→ Your objective: Go through the listing beneath this task and return every line that carries the string "Kebnekaise".
—————
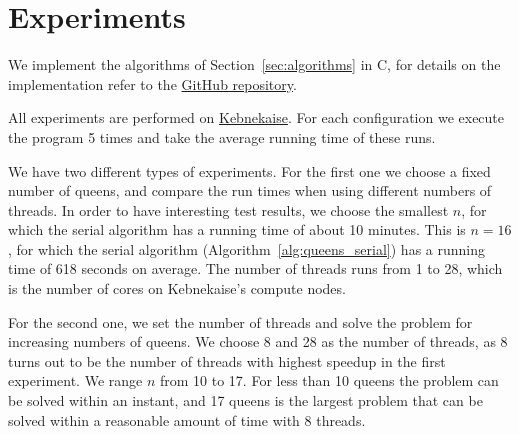 \section{Experiments}

We implement the algorithms of Section~\ref{sec:algorithms} in C, for details on the implementation refer to the \href{https://github.com/muesal/n-queens-openmp}{GitHub repository}.

All experiments are performed on \href{https://www.hpc2n.umu.se/}{Kebnekaise}.
For each configuration we execute the program 5 times and take the average running time of these runs.

We have two different types of experiments.
For the first one we choose a fixed number of queens, and compare the run times when using different numbers of threads.
In order to have interesting test results, we choose the smallest $n$, for which the serial algorithm has a running time of about 10 minutes. 
This is $n=16$, for which the serial algorithm (Algorithm~\ref{alg:queens_serial}) has a running time of 618 seconds on average.
The number of threads runs from 1 to 28, which is the number of cores on Kebnekaise's compute nodes.

For the second one, we set the number of threads and solve the problem for increasing numbers of queens.
We choose 8 and 28 as the number of threads, as 8 turns out to be the number of threads with highest speedup in the first experiment.
We range $n$ from 10 to 17.
For less than 10 queens the problem can be solved within an instant, and 17 queens is the largest problem that can be solved within a reasonable amount of time with 8 threads.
—————
→ Problem solution:
All experiments are performed on \href{https://www.hpc2n.umu.se/}{Kebnekaise}.
The number of threads runs from 1 to 28, which is the number of cores on Kebnekaise's compute nodes.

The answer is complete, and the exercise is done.